From a compliance perspective, the OAIC and the ACCC are focused on preventing consumer harm and ensuring the efficient operation of the CDR framework. To do this, the OAIC and the ACCC will:10

  • receive information from CDR consumers, businesses and other stakeholders regarding the operation of the CDR framework;
  • for the banking sector, receive reports from the Australian Financial Complaints Authority to address any concerns within the relevant sector (which will later be expanded to energy and telecommunications dispute resolution bodies);
  • receive mandatory periodic reports from both data holders and recipients concerning CDR information, including any CDR complaint data relating to a reporting period;11
  • undertake audits and assessments of data holders to ensure compliance with the consumer data rules, legislation and privacy standards; and
  • issue data requests to data recipients and, if required, utilise statutory powers to compel the production of information or documents where there has been a possible breach of the CDR regime.

Where breaches of the CDR regime have occurred, the OAIC and the ACCC are able to take enforcement action, the gravity of which depends on the seriousness of the breach. In determining the appropriate enforcement action to be taken, the OAIC and the ACCC will consider factors such as the nature and extent of the breach, the size of the business engaging in the contravention, the impact of the breach on CDR participants and whether the breach was due to intentional or reckless conduct. If action has already been taken to address the breach by other bodies, such as the Australian Financial Complaints Authority, this will also be considered.12 Given that the action which may be taken by the OAIC and the ACCC is largely discretionary, it would be prudent for businesses and data holders to cooperate with regulators and to ensure that their privacy policies and breach notification procedures are adequate and up to date.

Under the Policy, the OAIC and the ACCC are granted a range of enforcement options. These include:13

  • administrative resolutions, such as accepting voluntary commitments from businesses to address non-compliance issues;
  • issuing infringement notices to data holders or recipients where a contravention of the CDR framework has occurred;
  • accepting written court-enforceable undertakings from CDR participants who commit to refraining from certain action or to take action to remedy a breach or prevent future breaches. If these undertakings are not upheld, the OAIC or the ACCC may seek a court order declaring the substance of the undertaking or seek an injunction or monetary penalty against the CDR participant;
  • suspending or revoking a recipient’s accreditation to receive CDR data;
  • making a declaration concerning the breach; and
  • initiating court proceedings for a breach of the legislation or consumer data rules which could result in potential injunctions, monetary awards or orders disqualifying certain persons from being directors of corporations.

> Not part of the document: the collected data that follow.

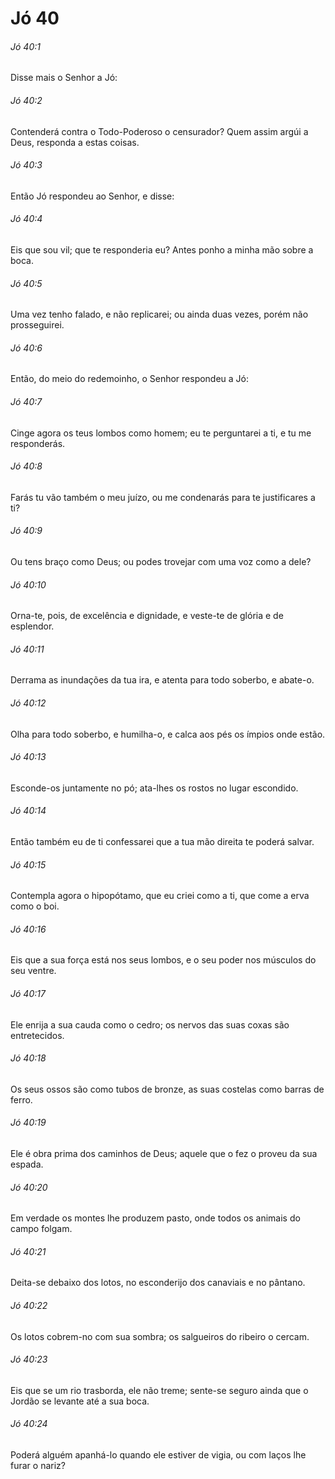 # Jó 40

###### Jó 40:1

Disse mais o Senhor a Jó:

###### Jó 40:2

Contenderá contra o Todo-Poderoso o censurador? Quem assim argúi a Deus, responda a estas coisas.

###### Jó 40:3

Então Jó respondeu ao Senhor, e disse:

###### Jó 40:4

Eis que sou vil; que te responderia eu? Antes ponho a minha mão sobre a boca.

###### Jó 40:5

Uma vez tenho falado, e não replicarei; ou ainda duas vezes, porém não prosseguirei.

###### Jó 40:6

Então, do meio do redemoinho, o Senhor respondeu a Jó:

###### Jó 40:7

Cinge agora os teus lombos como homem; eu te perguntarei a ti, e tu me responderás.

###### Jó 40:8

Farás tu vão também o meu juízo, ou me condenarás para te justificares a ti?

###### Jó 40:9

Ou tens braço como Deus; ou podes trovejar com uma voz como a dele?

###### Jó 40:10

Orna-te, pois, de excelência e dignidade, e veste-te de glória e de esplendor.

###### Jó 40:11

Derrama as inundações da tua ira, e atenta para todo soberbo, e abate-o.

###### Jó 40:12

Olha para todo soberbo, e humilha-o, e calca aos pés os ímpios onde estão.

###### Jó 40:13

Esconde-os juntamente no pó; ata-lhes os rostos no lugar escondido.

###### Jó 40:14

Então também eu de ti confessarei que a tua mão direita te poderá salvar.

###### Jó 40:15

Contempla agora o hipopótamo, que eu criei como a ti, que come a erva como o boi.

###### Jó 40:16

Eis que a sua força está nos seus lombos, e o seu poder nos músculos do seu ventre.

###### Jó 40:17

Ele enrija a sua cauda como o cedro; os nervos das suas coxas são entretecidos.

###### Jó 40:18

Os seus ossos são como tubos de bronze, as suas costelas como barras de ferro.

###### Jó 40:19

Ele é obra prima dos caminhos de Deus; aquele que o fez o proveu da sua espada.

###### Jó 40:20

Em verdade os montes lhe produzem pasto, onde todos os animais do campo folgam.

###### Jó 40:21

Deita-se debaixo dos lotos, no esconderijo dos canaviais e no pântano.

###### Jó 40:22

Os lotos cobrem-no com sua sombra; os salgueiros do ribeiro o cercam.

###### Jó 40:23

Eis que se um rio trasborda, ele não treme; sente-se seguro ainda que o Jordão se levante até a sua boca.

###### Jó 40:24

Poderá alguém apanhá-lo quando ele estiver de vigia, ou com laços lhe furar o nariz?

Court proceedings are more likely to be initiated where the conduct is widespread, repeated or is likely to cause substantial consumer detriment.

The OAIC and the ACCC have identified certain conduct which is likely to result in enforcement action being taken, such as refusing to disclose CDR data, collecting CDR data without consent, engaging in misleading or deceptive conduct, misusing or improperly disclosing CDR data and failing to implement appropriate security controls.14

Given the novel nature of the CDR framework in Australia, the OAIC and the ACCC intend to continue consulting with industry and consumer groups and government bodies as the phased roll-out of the CDR continues. We will keep you informed of developments in this space, including the implementation of the CDR in the energy and telecommunication sectors.